The Co-operative Bank has reported a 25% increase from last week in online applications to switch accounts and the Ecology Building Society and local credit unions are also benefiting from the general disillusionment with the big banks.

The ongoing banking scandals are behind Business Secretary Vince Cable's call last week for banks to adopt “different business models", and his praise for the expansion of the Co-op Bank by taking over part of the Lloyds network.

Such a thing would have been unheard of a couple of years ago.

Taking back power

What we have seen over the last few years, from one global summit to another, or from one UK government to another, is governments, corporations and their economists failing to learn from mistakes, failing to listen to public opinion and failing to come to meaningful solutions to the problems of worsening biodiversity, increasing climate change and economic chaos.
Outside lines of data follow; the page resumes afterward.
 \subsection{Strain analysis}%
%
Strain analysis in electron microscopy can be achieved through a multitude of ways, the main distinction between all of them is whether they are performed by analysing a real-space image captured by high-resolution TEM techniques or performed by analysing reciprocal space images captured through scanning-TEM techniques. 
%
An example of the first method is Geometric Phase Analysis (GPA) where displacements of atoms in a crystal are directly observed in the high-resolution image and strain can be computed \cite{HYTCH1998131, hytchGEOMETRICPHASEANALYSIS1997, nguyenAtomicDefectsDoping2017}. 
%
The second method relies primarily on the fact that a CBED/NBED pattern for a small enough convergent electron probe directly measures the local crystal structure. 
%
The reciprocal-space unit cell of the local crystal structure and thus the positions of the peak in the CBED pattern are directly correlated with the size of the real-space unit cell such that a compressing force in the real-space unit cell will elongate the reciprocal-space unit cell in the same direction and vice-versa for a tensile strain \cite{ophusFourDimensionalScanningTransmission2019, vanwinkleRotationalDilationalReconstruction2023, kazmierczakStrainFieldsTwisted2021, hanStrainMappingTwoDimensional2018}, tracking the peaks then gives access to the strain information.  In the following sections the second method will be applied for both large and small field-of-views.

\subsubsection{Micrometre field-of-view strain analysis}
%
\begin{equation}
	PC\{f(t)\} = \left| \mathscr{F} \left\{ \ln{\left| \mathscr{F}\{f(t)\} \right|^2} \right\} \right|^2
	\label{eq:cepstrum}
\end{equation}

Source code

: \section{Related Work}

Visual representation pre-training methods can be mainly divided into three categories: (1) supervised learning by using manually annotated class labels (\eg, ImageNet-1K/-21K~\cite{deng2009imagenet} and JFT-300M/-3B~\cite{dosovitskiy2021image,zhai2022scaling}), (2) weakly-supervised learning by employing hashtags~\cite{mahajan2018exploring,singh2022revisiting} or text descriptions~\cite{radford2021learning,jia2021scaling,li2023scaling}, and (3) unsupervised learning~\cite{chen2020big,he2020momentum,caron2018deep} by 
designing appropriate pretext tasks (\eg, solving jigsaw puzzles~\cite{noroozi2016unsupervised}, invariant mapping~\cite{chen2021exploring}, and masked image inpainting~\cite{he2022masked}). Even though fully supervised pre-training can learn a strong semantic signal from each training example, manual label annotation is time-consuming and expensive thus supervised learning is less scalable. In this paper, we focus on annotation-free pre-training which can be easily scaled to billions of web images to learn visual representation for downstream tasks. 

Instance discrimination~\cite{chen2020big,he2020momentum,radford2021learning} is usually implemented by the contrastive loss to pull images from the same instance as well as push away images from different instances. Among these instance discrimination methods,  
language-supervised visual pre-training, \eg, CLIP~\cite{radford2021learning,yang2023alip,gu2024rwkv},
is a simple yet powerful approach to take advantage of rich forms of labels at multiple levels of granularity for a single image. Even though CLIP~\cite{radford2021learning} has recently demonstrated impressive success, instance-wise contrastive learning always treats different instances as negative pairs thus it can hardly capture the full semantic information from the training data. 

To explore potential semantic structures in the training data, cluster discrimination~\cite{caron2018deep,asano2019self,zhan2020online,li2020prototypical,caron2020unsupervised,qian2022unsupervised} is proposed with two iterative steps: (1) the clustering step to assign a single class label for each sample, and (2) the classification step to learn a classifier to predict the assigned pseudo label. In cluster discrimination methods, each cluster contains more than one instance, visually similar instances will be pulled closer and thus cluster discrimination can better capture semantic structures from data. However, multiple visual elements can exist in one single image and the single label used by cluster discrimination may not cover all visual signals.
Many people are asking: what is the point in continuing with a one way dialogue and expecting change from these people?

This disillusionment is leading many individuals and civil society organisations to develop their own different agendas.

It’s not nationalisation, it’s not rampant capitalism, it’s something in between; a nineteenth century notion, in fact, being reinvented for the twenty-first century.

You can even choose to see, ironically, the real expression of localism in this trend. It is a million miles away from the fantasy localism agenda espoused by David Cameron, which has proved to be a smokescreen for cuts in funding to community-level schemes operated by local authorities and charities.

There have been such trends before. Some of them have fizzled out and some of them have led to social revolutions. It's too early yet to say what will happen with this trend. But it's an encouraging sign.